▶ Directions for this task: Check each line of the entries below for the string "swagger"; copy every line where it appears.

▶ Dataset entries:
- Opening Delimiter -

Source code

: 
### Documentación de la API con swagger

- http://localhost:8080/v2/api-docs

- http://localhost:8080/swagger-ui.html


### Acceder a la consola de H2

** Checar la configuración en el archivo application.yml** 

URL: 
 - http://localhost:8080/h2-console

- Closing Delimiter -

▶ Exercise result:
### Documentación de la API con swagger
- http://localhost:8080/swagger-ui.html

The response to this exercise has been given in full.